■ HOW TO COMPLETE THIS TASK: Reproduce every line that appears below, precisely and completely.
### DATA FOR THE TASK
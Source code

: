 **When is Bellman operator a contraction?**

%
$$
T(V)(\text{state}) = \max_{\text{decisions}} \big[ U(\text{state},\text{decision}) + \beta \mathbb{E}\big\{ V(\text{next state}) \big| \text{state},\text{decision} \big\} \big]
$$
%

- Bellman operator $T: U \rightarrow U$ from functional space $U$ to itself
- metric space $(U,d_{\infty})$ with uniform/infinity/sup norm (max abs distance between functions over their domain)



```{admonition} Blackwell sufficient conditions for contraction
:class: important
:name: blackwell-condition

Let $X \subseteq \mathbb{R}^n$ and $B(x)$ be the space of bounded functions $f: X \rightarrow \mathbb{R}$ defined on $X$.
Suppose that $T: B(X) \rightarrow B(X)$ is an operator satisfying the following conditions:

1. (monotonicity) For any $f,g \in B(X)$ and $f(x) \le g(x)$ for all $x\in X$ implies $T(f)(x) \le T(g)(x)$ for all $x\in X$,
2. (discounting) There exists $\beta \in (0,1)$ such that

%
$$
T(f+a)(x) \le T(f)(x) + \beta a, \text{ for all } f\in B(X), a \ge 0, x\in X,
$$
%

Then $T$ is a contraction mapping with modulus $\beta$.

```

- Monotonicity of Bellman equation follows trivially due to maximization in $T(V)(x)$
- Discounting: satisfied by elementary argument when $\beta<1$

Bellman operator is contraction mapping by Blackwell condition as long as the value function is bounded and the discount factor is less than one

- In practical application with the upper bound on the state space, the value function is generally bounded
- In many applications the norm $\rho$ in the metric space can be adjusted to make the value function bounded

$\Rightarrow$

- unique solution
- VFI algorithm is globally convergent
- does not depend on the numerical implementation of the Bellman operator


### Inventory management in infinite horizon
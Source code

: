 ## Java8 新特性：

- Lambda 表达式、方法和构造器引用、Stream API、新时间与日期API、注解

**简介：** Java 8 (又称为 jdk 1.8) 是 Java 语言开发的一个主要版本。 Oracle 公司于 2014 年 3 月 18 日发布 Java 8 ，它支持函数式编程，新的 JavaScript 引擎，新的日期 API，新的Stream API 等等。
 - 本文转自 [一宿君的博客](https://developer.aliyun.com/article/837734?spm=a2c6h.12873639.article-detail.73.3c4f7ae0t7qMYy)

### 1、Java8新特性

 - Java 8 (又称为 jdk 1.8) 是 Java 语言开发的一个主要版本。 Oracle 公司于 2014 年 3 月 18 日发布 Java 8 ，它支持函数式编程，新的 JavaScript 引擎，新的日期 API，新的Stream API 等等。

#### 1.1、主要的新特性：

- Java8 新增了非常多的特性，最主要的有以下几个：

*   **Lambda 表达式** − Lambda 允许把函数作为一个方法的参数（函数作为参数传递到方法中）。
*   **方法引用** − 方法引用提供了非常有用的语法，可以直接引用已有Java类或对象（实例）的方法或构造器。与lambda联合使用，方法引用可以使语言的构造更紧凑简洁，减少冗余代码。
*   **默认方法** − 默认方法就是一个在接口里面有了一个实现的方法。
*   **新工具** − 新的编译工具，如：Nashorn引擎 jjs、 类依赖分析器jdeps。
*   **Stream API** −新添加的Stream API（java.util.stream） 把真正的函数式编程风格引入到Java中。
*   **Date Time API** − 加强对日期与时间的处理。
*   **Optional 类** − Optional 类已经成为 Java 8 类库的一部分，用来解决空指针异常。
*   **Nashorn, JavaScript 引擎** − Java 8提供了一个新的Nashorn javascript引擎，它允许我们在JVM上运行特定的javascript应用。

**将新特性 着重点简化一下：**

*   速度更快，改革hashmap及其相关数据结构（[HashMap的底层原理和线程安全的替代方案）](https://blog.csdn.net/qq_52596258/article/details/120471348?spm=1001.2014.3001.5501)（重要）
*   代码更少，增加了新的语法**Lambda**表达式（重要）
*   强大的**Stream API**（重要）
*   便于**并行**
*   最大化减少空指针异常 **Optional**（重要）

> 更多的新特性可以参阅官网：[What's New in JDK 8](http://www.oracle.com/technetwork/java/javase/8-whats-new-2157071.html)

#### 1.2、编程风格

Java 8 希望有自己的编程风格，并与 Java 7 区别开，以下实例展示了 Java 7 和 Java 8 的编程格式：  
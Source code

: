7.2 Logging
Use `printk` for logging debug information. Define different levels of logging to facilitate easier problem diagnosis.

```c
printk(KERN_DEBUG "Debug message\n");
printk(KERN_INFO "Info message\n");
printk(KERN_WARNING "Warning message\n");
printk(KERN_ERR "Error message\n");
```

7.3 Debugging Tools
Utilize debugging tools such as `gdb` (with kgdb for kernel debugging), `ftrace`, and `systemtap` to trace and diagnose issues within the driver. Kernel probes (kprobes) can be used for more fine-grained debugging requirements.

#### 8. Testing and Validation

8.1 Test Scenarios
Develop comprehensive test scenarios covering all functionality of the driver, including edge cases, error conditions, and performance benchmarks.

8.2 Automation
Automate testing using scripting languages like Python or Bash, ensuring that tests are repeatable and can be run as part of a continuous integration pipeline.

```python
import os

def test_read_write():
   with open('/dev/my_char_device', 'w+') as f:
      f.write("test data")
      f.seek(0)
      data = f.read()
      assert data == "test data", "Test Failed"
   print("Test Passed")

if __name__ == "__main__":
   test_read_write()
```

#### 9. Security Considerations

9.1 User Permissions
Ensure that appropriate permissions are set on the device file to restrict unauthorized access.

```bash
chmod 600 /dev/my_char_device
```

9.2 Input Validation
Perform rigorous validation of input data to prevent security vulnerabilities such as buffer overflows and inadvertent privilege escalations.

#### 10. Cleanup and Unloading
######
■ TASK ANSWER:
Source code

: **When is Bellman operator a contraction?**

%
$$
T(V)(\text{state}) = \max_{\text{decisions}} \big[ U(\text{state},\text{decision}) + \beta \mathbb{E}\big\{ V(\text{next state}) \big| \text{state},\text{decision} \big\} \big]
$$
%

- Bellman operator $T: U \rightarrow U$ from functional space $U$ to itself
- metric space $(U,d_{\infty})$ with uniform/infinity/sup norm (max abs distance between functions over their domain)



```{admonition} Blackwell sufficient conditions for contraction
:class: important
:name: blackwell-condition

Let $X \subseteq \mathbb{R}^n$ and $B(x)$ be the space of bounded functions $f: X \rightarrow \mathbb{R}$ defined on $X$.
Suppose that $T: B(X) \rightarrow B(X)$ is an operator satisfying the following conditions:

1. (monotonicity) For any $f,g \in B(X)$ and $f(x) \le g(x)$ for all $x\in X$ implies $T(f)(x) \le T(g)(x)$ for all $x\in X$,
2. (discounting) There exists $\beta \in (0,1)$ such that

%
$$
T(f+a)(x) \le T(f)(x) + \beta a, \text{ for all } f\in B(X), a \ge 0, x\in X,
$$
%

Then $T$ is a contraction mapping with modulus $\beta$.

```

- Monotonicity of Bellman equation follows trivially due to maximization in $T(V)(x)$
- Discounting: satisfied by elementary argument when $\beta<1$

Bellman operator is contraction mapping by Blackwell condition as long as the value function is bounded and the discount factor is less than one

- In practical application with the upper bound on the state space, the value function is generally bounded
- In many applications the norm $\rho$ in the metric space can be adjusted to make the value function bounded

$\Rightarrow$

- unique solution
- VFI algorithm is globally convergent
- does not depend on the numerical implementation of the Bellman operator


### Inventory management in infinite horizon
Source code

: ## Java8 新特性：

- Lambda 表达式、方法和构造器引用、Stream API、新时间与日期API、注解

**简介：** Java 8 (又称为 jdk 1.8) 是 Java 语言开发的一个主要版本。 Oracle 公司于 2014 年 3 月 18 日发布 Java 8 ，它支持函数式编程，新的 JavaScript 引擎，新的日期 API，新的Stream API 等等。
 - 本文转自 [一宿君的博客](https://developer.aliyun.com/article/837734?spm=a2c6h.12873639.article-detail.73.3c4f7ae0t7qMYy)

### 1、Java8新特性

 - Java 8 (又称为 jdk 1.8) 是 Java 语言开发的一个主要版本。 Oracle 公司于 2014 年 3 月 18 日发布 Java 8 ，它支持函数式编程，新的 JavaScript 引擎，新的日期 API，新的Stream API 等等。

#### 1.1、主要的新特性：

- Java8 新增了非常多的特性，最主要的有以下几个：

*   **Lambda 表达式** − Lambda 允许把函数作为一个方法的参数（函数作为参数传递到方法中）。
*   **方法引用** − 方法引用提供了非常有用的语法，可以直接引用已有Java类或对象（实例）的方法或构造器。与lambda联合使用，方法引用可以使语言的构造更紧凑简洁，减少冗余代码。
*   **默认方法** − 默认方法就是一个在接口里面有了一个实现的方法。
*   **新工具** − 新的编译工具，如：Nashorn引擎 jjs、 类依赖分析器jdeps。
*   **Stream API** −新添加的Stream API（java.util.stream） 把真正的函数式编程风格引入到Java中。
*   **Date Time API** − 加强对日期与时间的处理。
*   **Optional 类** − Optional 类已经成为 Java 8 类库的一部分，用来解决空指针异常。
*   **Nashorn, JavaScript 引擎** − Java 8提供了一个新的Nashorn javascript引擎，它允许我们在JVM上运行特定的javascript应用。

**将新特性 着重点简化一下：**

*   速度更快，改革hashmap及其相关数据结构（[HashMap的底层原理和线程安全的替代方案）](https://blog.csdn.net/qq_52596258/article/details/120471348?spm=1001.2014.3001.5501)（重要）
*   代码更少，增加了新的语法**Lambda**表达式（重要）
*   强大的**Stream API**（重要）
*   便于**并行**
*   最大化减少空指针异常 **Optional**（重要）

> 更多的新特性可以参阅官网：[What's New in JDK 8](http://www.oracle.com/technetwork/java/javase/8-whats-new-2157071.html)

#### 1.2、编程风格

Java 8 希望有自己的编程风格，并与 Java 7 区别开，以下实例展示了 Java 7 和 Java 8 的编程格式：  
Source code

:7.2 Logging
Use `printk` for logging debug information. Define different levels of logging to facilitate easier problem diagnosis.

```c
printk(KERN_DEBUG "Debug message\n");
printk(KERN_INFO "Info message\n");
printk(KERN_WARNING "Warning message\n");
printk(KERN_ERR "Error message\n");
```

7.3 Debugging Tools
Utilize debugging tools such as `gdb` (with kgdb for kernel debugging), `ftrace`, and `systemtap` to trace and diagnose issues within the driver. Kernel probes (kprobes) can be used for more fine-grained debugging requirements.

#### 8. Testing and Validation

8.1 Test Scenarios
Develop comprehensive test scenarios covering all functionality of the driver, including edge cases, error conditions, and performance benchmarks.

8.2 Automation
Automate testing using scripting languages like Python or Bash, ensuring that tests are repeatable and can be run as part of a continuous integration pipeline.

```python
import os

def test_read_write():
   with open('/dev/my_char_device', 'w+') as f:
      f.write("test data")
      f.seek(0)
      data = f.read()
      assert data == "test data", "Test Failed"
   print("Test Passed")

if __name__ == "__main__":
   test_read_write()
```

#### 9. Security Considerations

9.1 User Permissions
Ensure that appropriate permissions are set on the device file to restrict unauthorized access.

```bash
chmod 600 /dev/my_char_device
```

9.2 Input Validation
Perform rigorous validation of input data to prevent security vulnerabilities such as buffer overflows and inadvertent privilege escalations.

#### 10. Cleanup and Unloading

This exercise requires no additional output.